::: Task inputs

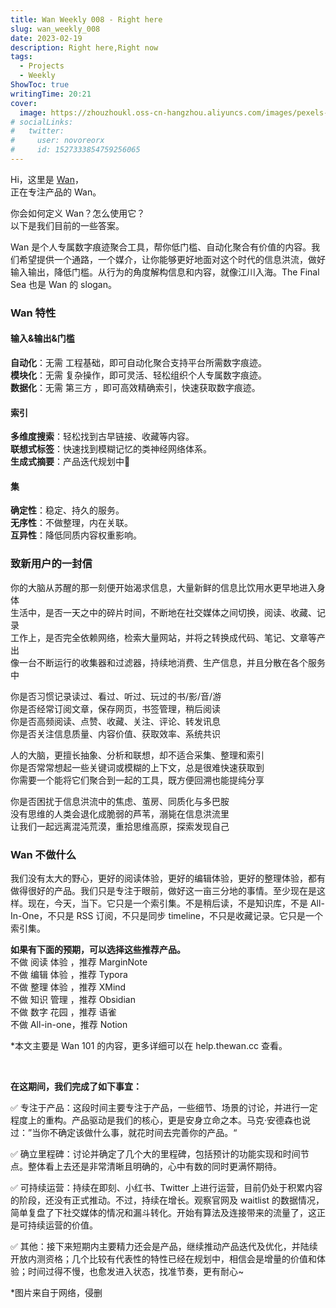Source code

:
 ```yaml
---
title: Wan Weekly 008 - Right here
slug: wan_weekly_008
date: 2023-02-19
description: Right here,Right now
tags:
  - Projects
  - Weekly
ShowToc: true
writingTime: 20:21
cover:
  image: https://zhouzhoukl.oss-cn-hangzhou.aliyuncs.com/images/pexels-pixabay-301614.jpg
# socialLinks:
#   twitter:
#     user: novoreorx
#     id: 1527333854759256065
---
```


Hi，这里是 [Wan](https://www.thewan.cc/)，</br>
正在专注产品的 Wan。

你会如何定义 Wan？怎么使用它？</br>
以下是我们目前的一些答案。

Wan 是个人专属数字痕迹聚合工具，帮你低门槛、自动化聚合有价值的内容。我们希望提供一个通路，一个媒介，让你能够更好地面对这个时代的信息洪流，做好输入输出，降低门槛。从行为的角度解构信息和内容，就像江川入海。The Final Sea 也是 Wan 的 slogan。

### Wan 特性

#### 输入&输出&门槛

**自动化**：无需 工程基础，即可自动化聚合支持平台所需数字痕迹。</br>
**模块化**：无需 复杂操作，即可灵活、轻松组织个人专属数字痕迹。</br>
**数据化**：无需   第三方  ，即可高效精确索引，快速获取数字痕迹。

#### 索引

**多维度搜索**：轻松找到古早链接、收藏等内容。</br>
**联想式标签**：快速找到模糊记忆的类神经网络体系。</br>
**生成式摘要**：产品迭代规划中🚧

#### 集

**确定性**：稳定、持久的服务。</br>
**无序性**：不做整理，内在关联。</br>
**互异性**：降低同质内容权重影响。

### 致新用户的一封信

你的大脑从苏醒的那一刻便开始渴求信息，大量新鲜的信息比饮用水更早地进入身体</br>
生活中，是否一天之中的碎片时间，不断地在社交媒体之间切换，阅读、收藏、记录</br>
工作上，是否完全依赖网络，检索大量网站，并将之转换成代码、笔记、文章等产出</br>
像一台不断运行的收集器和过滤器，持续地消费、生产信息，并且分散在各个服务中</br>

你是否习惯记录读过、看过、听过、玩过的书/影/音/游</br>
你是否经常订阅文章，保存网页，书签管理，稍后阅读</br>
你是否高频阅读、点赞、收藏、关注、评论、转发讯息</br>
你是否关注信息质量、内容价值、获取效率、系统共识</br>

人的大脑，更擅长抽象、分析和联想，却不适合采集、整理和索引</br>
你是否常常想起一些关键词或模糊的上下文，总是很难快速获取到</br>
你需要一个能将它们聚合到一起的工具，既方便回溯也能提纯分享</br>

你是否困扰于信息洪流中的焦虑、茧房、同质化与多巴胺</br>
没有思维的人类会退化成脆弱的芦苇，溺毙在信息洪流里</br>
让我们一起远离混沌荒漠，重拾思维高原，探索发现自己</br>

### Wan 不做什么

我们没有太大的野心，更好的阅读体验，更好的编辑体验，更好的整理体验，都有做得很好的产品。我们只是专注于眼前，做好这一亩三分地的事情。至少现在是这样。现在，今天，当下。它只是一个索引集。不是稍后读，不是知识库，不是 All-In-One，不只是 RSS 订阅，不只是同步 timeline，不只是收藏记录。它只是一个索引集。

**如果有下面的预期，可以选择这些推荐产品。**</br>
不做 阅读 体验 ，推荐 MarginNote</br>
不做 编辑 体验 ，推荐 Typora</br>
不做 整理 体验 ，推荐 XMind</br>
不做 知识 管理 ，推荐 Obsidian</br>
不做 数字 花园 ，推荐 语雀</br>
不做 All-in-one，推荐 Notion

*本文主要是 Wan 101 的内容，更多详细可以在 help.thewan.cc 查看。

</br>

**在这期间，我们完成了如下事宜：**

✅ 专注于产品：这段时间主要专注于产品，一些细节、场景的讨论，并进行一定程度上的重构。产品驱动是我们的核心，更是安身立命之本。马克·安德森也说过：”当你不确定该做什么事，就花时间去完善你的产品。“

✅ 确立里程碑：讨论并确定了几个大的里程碑，包括预计的功能实现和时间节点。整体看上去还是非常清晰且明确的，心中有数的同时更满怀期待。

✅ 可持续运营：持续在即刻、小红书、Twitter 上进行运营，目前仍处于积累内容的阶段，还没有正式推动。不过，持续在增长。观察官网及 waitlist 的数据情况，简单复盘了下社交媒体的情况和漏斗转化。开始有算法及连接带来的流量了，这正是可持续运营的价值。

✅ 其他：接下来短期内主要精力还会是产品，继续推动产品迭代及优化，并陆续开放内测资格；几个比较有代表性的特性已经在规划中，相信会是增量的价值和体验；时间过得不慢，也愈发进入状态，找准节奏，更有耐心~

*图片来自于网络，侵删

<!-- Cloudflare Web Analytics --><script defer src='https://static.cloudflareinsights.com/beacon.min.js' data-cf-beacon='{"token": "9f9569f9d5e2464e9f1a094c2bb65d66"}'></script><!-- End Cloudflare Web Analytics -->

::::::

▶ [Your objective]: Go through the lines above and copy any that contain "https".

▶ [Result of the task]:
  image: https://zhouzhoukl.oss-cn-hangzhou.aliyuncs.com/images/pexels-pixabay-301614.jpg
Hi，这里是 [Wan](https://www.thewan.cc/)，</br>
<!-- Cloudflare Web Analytics --><script defer src='https://static.cloudflareinsights.com/beacon.min.js' data-cf-beacon='{"token": "9f9569f9d5e2464e9f1a094c2bb65d66"}'></script><!-- End Cloudflare Web Analytics -->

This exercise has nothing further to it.